El escenario que se configura a partir de estos procesos obliga a revisar las formas en que se piensa y se aborda el suicidio en el espacio público. Cuando el sufrimiento se vuelve persistente, extendido y socialmente producido, la apelación exclusiva a la responsabilidad individual o a la atención de casos aislados resulta insuficiente. El aumento de los suicidios tensiona al sistema de salud y pone en cuestión los marcos interpretativos desde los cuales se intenta comprender el malestar contemporáneo. Más que un problema circunscripto al ámbito clínico, el suicidio interpela a las condiciones de vida, a las tramas de cuidado y a los modos en que una sociedad gestiona la vulnerabilidad.
En este sentido, la existencia de dispositivos de atención, programas de prevención y estrategias de intervención no alcanza si no se los inscribe en una lectura más amplia del problema. El desborde del sistema no es únicamente un indicador de falta de recursos, es también un síntoma de la forma que adquieren tanto el malestar como sus respuestas en el presente. En un contexto atravesado por la despolitización del sufrimiento y la primacía de soluciones individuales, las intervenciones tienden a organizarse principalmente en clave asistencial y personalizada. Estas respuestas, sostenidas desde las mismas condiciones que producen el malestar, resultan insuficientes frente a la escala y la persistencia del fenómeno.

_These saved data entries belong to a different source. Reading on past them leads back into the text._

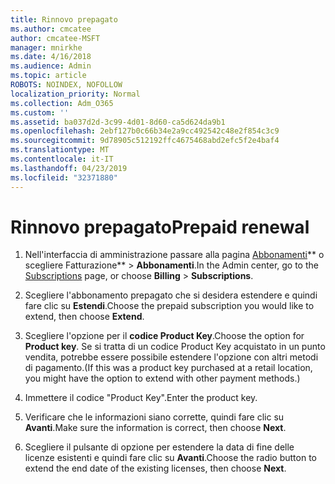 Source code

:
 ```yaml
---
title: Rinnovo prepagato
ms.author: cmcatee
author: cmcatee-MSFT
manager: mnirkhe
ms.date: 4/16/2018
ms.audience: Admin
ms.topic: article
ROBOTS: NOINDEX, NOFOLLOW
localization_priority: Normal
ms.collection: Adm_O365
ms.custom: ''
ms.assetid: ba037d2d-3c99-4d01-8d60-ca5d624da9b1
ms.openlocfilehash: 2ebf127b0c66b34e2a9cc492542c48e2f854c3c9
ms.sourcegitcommit: 9d78905c512192ffc4675468abd2efc5f2e4baf4
ms.translationtype: MT
ms.contentlocale: it-IT
ms.lasthandoff: 04/23/2019
ms.locfileid: "32371880"
---
```

# <a name="prepaid-renewal"></a><span data-ttu-id="d96b1-102">Rinnovo prepagato</span><span class="sxs-lookup"><span data-stu-id="d96b1-102">Prepaid renewal</span></span>

1. <span data-ttu-id="d96b1-103">Nell'interfaccia di amministrazione passare alla pagina [Abbonamenti](https://go.microsoft.com/fwlink/p/?linkid=842054)\*\* o scegliere Fatturazione\*\* \> **Abbonamenti**.</span><span class="sxs-lookup"><span data-stu-id="d96b1-103">In the Admin center, go to the [Subscriptions](https://go.microsoft.com/fwlink/p/?linkid=842054) page, or choose **Billing** \> **Subscriptions**.</span></span>
    
2. <span data-ttu-id="d96b1-104">Scegliere l'abbonamento prepagato che si desidera estendere e quindi fare clic su **Estendi**.</span><span class="sxs-lookup"><span data-stu-id="d96b1-104">Choose the prepaid subscription you would like to extend, then choose **Extend**.</span></span>
    
3. <span data-ttu-id="d96b1-105">Scegliere l'opzione per il **codice Product Key**.</span><span class="sxs-lookup"><span data-stu-id="d96b1-105">Choose the option for **Product key**.</span></span> <span data-ttu-id="d96b1-106">Se si tratta di un codice Product Key acquistato in un punto vendita, potrebbe essere possibile estendere l'opzione con altri metodi di pagamento.</span><span class="sxs-lookup"><span data-stu-id="d96b1-106">(If this was a product key purchased at a retail location, you might have the option to extend with other payment methods.)</span></span>
    
4. <span data-ttu-id="d96b1-107">Immettere il codice "Product Key".</span><span class="sxs-lookup"><span data-stu-id="d96b1-107">Enter the product key.</span></span>
    
5. <span data-ttu-id="d96b1-108">Verificare che le informazioni siano corrette, quindi fare clic su **Avanti**.</span><span class="sxs-lookup"><span data-stu-id="d96b1-108">Make sure the information is correct, then choose **Next**.</span></span>
    
6. <span data-ttu-id="d96b1-109">Scegliere il pulsante di opzione per estendere la data di fine delle licenze esistenti e quindi fare clic su **Avanti**.</span><span class="sxs-lookup"><span data-stu-id="d96b1-109">Choose the radio button to extend the end date of the existing licenses, then choose **Next**.</span></span>
    

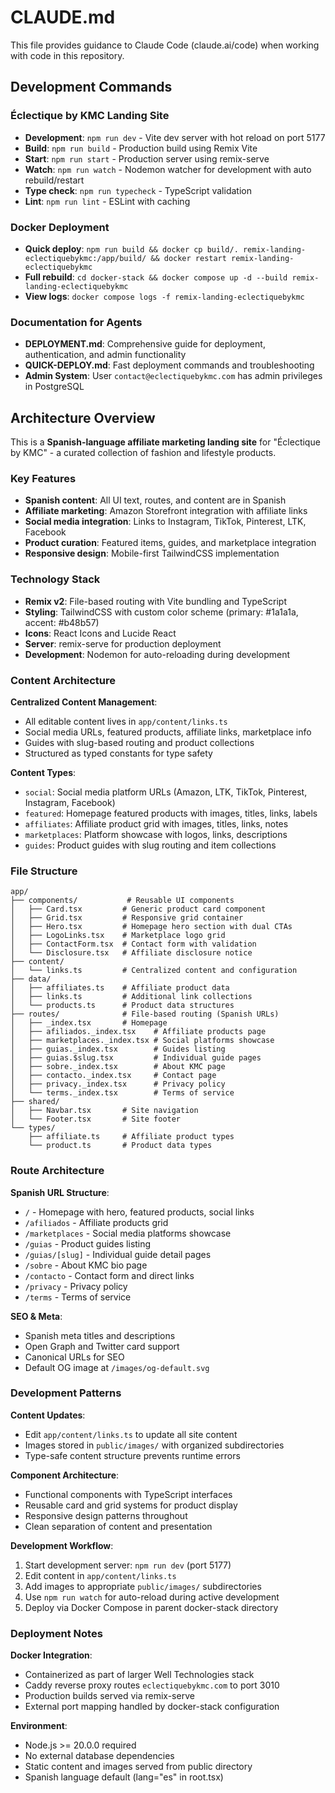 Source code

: # CLAUDE.md

This file provides guidance to Claude Code (claude.ai/code) when working with code in this repository.

## Development Commands

### Éclectique by KMC Landing Site
- **Development**: `npm run dev` - Vite dev server with hot reload on port 5177
- **Build**: `npm run build` - Production build using Remix Vite
- **Start**: `npm run start` - Production server using remix-serve
- **Watch**: `npm run watch` - Nodemon watcher for development with auto rebuild/restart
- **Type check**: `npm run typecheck` - TypeScript validation
- **Lint**: `npm run lint` - ESLint with caching

### Docker Deployment
- **Quick deploy**: `npm run build && docker cp build/. remix-landing-eclectiquebykmc:/app/build/ && docker restart remix-landing-eclectiquebykmc`
- **Full rebuild**: `cd docker-stack && docker compose up -d --build remix-landing-eclectiquebykmc`
- **View logs**: `docker compose logs -f remix-landing-eclectiquebykmc`

### Documentation for Agents
- **DEPLOYMENT.md**: Comprehensive guide for deployment, authentication, and admin functionality
- **QUICK-DEPLOY.md**: Fast deployment commands and troubleshooting
- **Admin System**: User `contact@eclectiquebykmc.com` has admin privileges in PostgreSQL

## Architecture Overview

This is a **Spanish-language affiliate marketing landing site** for "Éclectique by KMC" - a curated collection of fashion and lifestyle products.

### Key Features
- **Spanish content**: All UI text, routes, and content are in Spanish
- **Affiliate marketing**: Amazon Storefront integration with affiliate links
- **Social media integration**: Links to Instagram, TikTok, Pinterest, LTK, Facebook
- **Product curation**: Featured items, guides, and marketplace integration
- **Responsive design**: Mobile-first TailwindCSS implementation

### Technology Stack
- **Remix v2**: File-based routing with Vite bundling and TypeScript
- **Styling**: TailwindCSS with custom color scheme (primary: #1a1a1a, accent: #b48b57)
- **Icons**: React Icons and Lucide React
- **Server**: remix-serve for production deployment
- **Development**: Nodemon for auto-reloading during development

### Content Architecture

**Centralized Content Management**:
- All editable content lives in `app/content/links.ts`
- Social media URLs, featured products, affiliate links, marketplace info
- Guides with slug-based routing and product collections
- Structured as typed constants for type safety

**Content Types**:
- `social`: Social media platform URLs (Amazon, LTK, TikTok, Pinterest, Instagram, Facebook)
- `featured`: Homepage featured products with images, titles, links, labels
- `affiliates`: Affiliate product grid with images, titles, links, notes
- `marketplaces`: Platform showcase with logos, links, descriptions
- `guides`: Product guides with slug routing and item collections

### File Structure

```
app/
├── components/           # Reusable UI components
│   ├── Card.tsx         # Generic product card component
│   ├── Grid.tsx         # Responsive grid container
│   ├── Hero.tsx         # Homepage hero section with dual CTAs
│   ├── LogoLinks.tsx    # Marketplace logo grid
│   ├── ContactForm.tsx  # Contact form with validation
│   └── Disclosure.tsx   # Affiliate disclosure notice
├── content/
│   └── links.ts         # Centralized content and configuration
├── data/
│   ├── affiliates.ts    # Affiliate product data
│   ├── links.ts         # Additional link collections
│   └── products.ts      # Product data structures
├── routes/              # File-based routing (Spanish URLs)
│   ├── _index.tsx       # Homepage
│   ├── afiliados._index.tsx    # Affiliate products page
│   ├── marketplaces._index.tsx # Social platforms showcase
│   ├── guias._index.tsx        # Guides listing
│   ├── guias.$slug.tsx         # Individual guide pages
│   ├── sobre._index.tsx        # About KMC page
│   ├── contacto._index.tsx     # Contact page
│   ├── privacy._index.tsx      # Privacy policy
│   └── terms._index.tsx        # Terms of service
├── shared/
│   ├── Navbar.tsx       # Site navigation
│   └── Footer.tsx       # Site footer
└── types/
    ├── affiliate.ts     # Affiliate product types
    └── product.ts       # Product data types
```

### Route Architecture

**Spanish URL Structure**:
- `/` - Homepage with hero, featured products, social links
- `/afiliados` - Affiliate products grid
- `/marketplaces` - Social media platforms showcase
- `/guias` - Product guides listing
- `/guias/[slug]` - Individual guide detail pages
- `/sobre` - About KMC bio page
- `/contacto` - Contact form and direct links
- `/privacy` - Privacy policy
- `/terms` - Terms of service

**SEO & Meta**:
- Spanish meta titles and descriptions
- Open Graph and Twitter card support
- Canonical URLs for SEO
- Default OG image at `/images/og-default.svg`

### Development Patterns

**Content Updates**:
- Edit `app/content/links.ts` to update all site content
- Images stored in `public/images/` with organized subdirectories
- Type-safe content structure prevents runtime errors

**Component Architecture**:
- Functional components with TypeScript interfaces
- Reusable card and grid systems for product display
- Responsive design patterns throughout
- Clean separation of content and presentation

**Development Workflow**:
1. Start development server: `npm run dev` (port 5177)
2. Edit content in `app/content/links.ts`
3. Add images to appropriate `public/images/` subdirectories
4. Use `npm run watch` for auto-reload during active development
5. Deploy via Docker Compose in parent docker-stack directory

### Deployment Notes

**Docker Integration**:
- Containerized as part of larger Well Technologies stack
- Caddy reverse proxy routes `eclectiquebykmc.com` to port 3010
- Production builds served via remix-serve
- External port mapping handled by docker-stack configuration

**Environment**:
- Node.js >= 20.0.0 required
- No external database dependencies
- Static content and images served from public directory
- Spanish language default (lang="es" in root.tsx)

Hablar, entonces, de una pandemia de la salud mental es nombrar un proceso que atraviesa de forma transversal a la sociedad. Una pandemia que no se mide solo en cifras ni se resuelve únicamente con dispositivos de atención, sino que exige pensar las condiciones que producen sufrimiento, los límites de las respuestas disponibles y la urgencia de construir nuevas tramas de sentido. Así, el suicidio puede dejar de ser un hecho aislado para convertirse en una señal extrema de una crisis, que nos debería interpelar y obligar a revisar qué formas de vida se están volviendo habitables —y cuáles no— en la Argentina actual, y en la provincia.
[1] Lipovetsky, Gilles (2006): La era del vacío, Anagrama, Buenos Aires.